Sixteen journalist bodies on Wednesday appealed to CJI DY Chandrachud and sought his intervention in the instance of police raids on houses of journalists affiliated to NewsClick “before it is too late and autocratic police state becomes the norm.”
The media organisations said the letter to the CJI was not intended to bypass or circumvent the process and procedure established by law, but to check the “inherent malice” in the process that entails summoning of journalists and seizure of their devices in the name of investigation.
“Just as the police are obliged by the Constitution to state the grounds of arrest, it must equally be a precondition to questioning. In its absence, as we have seen in the NewsClick case, vague assertions about the investigation of some unspecified offence have become the grounds for questioning journalists about their coverage of, inter alia, the farmers’ movement, the government’s handling of the Covid pandemic and the protest against the Citizenship (Amendment) Act,” a statement by the organisation said.
The letter, signed by organisations including Digipub News India Foundation, Indian Women’s Press Corps, the Press Club of India, Delhi Union of Journalists (DUJ), Foundation for Media Professionals (FMP), Mumbai Press Club and Guwahati Press Club, among others, also underscored that a large section of journalists in India find themselves “working under the threat of reprisal”.
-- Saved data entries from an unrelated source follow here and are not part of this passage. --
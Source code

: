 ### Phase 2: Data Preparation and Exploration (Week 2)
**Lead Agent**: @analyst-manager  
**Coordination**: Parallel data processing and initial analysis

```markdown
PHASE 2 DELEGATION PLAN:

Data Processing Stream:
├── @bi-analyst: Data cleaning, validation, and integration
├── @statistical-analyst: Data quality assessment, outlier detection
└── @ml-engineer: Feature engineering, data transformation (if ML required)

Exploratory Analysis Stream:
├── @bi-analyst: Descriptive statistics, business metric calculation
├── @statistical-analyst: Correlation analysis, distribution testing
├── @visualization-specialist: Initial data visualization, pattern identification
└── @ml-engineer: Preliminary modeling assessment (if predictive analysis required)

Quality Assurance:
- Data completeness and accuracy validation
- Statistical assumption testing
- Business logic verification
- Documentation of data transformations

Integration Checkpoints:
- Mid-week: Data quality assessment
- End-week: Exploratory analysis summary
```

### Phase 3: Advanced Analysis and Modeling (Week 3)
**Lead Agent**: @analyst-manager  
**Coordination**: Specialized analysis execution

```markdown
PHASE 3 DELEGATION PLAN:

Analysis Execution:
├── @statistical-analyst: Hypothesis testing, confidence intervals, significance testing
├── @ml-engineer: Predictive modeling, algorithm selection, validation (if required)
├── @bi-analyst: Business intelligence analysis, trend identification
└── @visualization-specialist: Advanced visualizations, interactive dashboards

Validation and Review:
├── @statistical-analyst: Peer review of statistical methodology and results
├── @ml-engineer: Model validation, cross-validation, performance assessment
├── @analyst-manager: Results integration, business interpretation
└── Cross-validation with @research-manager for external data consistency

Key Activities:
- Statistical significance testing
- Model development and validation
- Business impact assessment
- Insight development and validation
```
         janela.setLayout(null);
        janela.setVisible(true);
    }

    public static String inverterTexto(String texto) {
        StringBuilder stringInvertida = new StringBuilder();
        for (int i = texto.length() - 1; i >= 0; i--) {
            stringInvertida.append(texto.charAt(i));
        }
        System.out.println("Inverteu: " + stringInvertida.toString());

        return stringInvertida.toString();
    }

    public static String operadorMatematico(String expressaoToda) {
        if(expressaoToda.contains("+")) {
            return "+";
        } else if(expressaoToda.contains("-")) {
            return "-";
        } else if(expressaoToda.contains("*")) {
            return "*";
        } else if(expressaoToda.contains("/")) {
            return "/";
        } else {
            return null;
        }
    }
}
“We do not say that journalists are above the law…However, intimidation of the media affects the democratic fabric of society. And subjecting journalists to a concentrated criminal process because the government disapproves of their coverage of national and international affairs is an attempt to chill the press by threat of reprisal—the very ingredient you identified as a threat to freedom,” the organisations said to the CJI.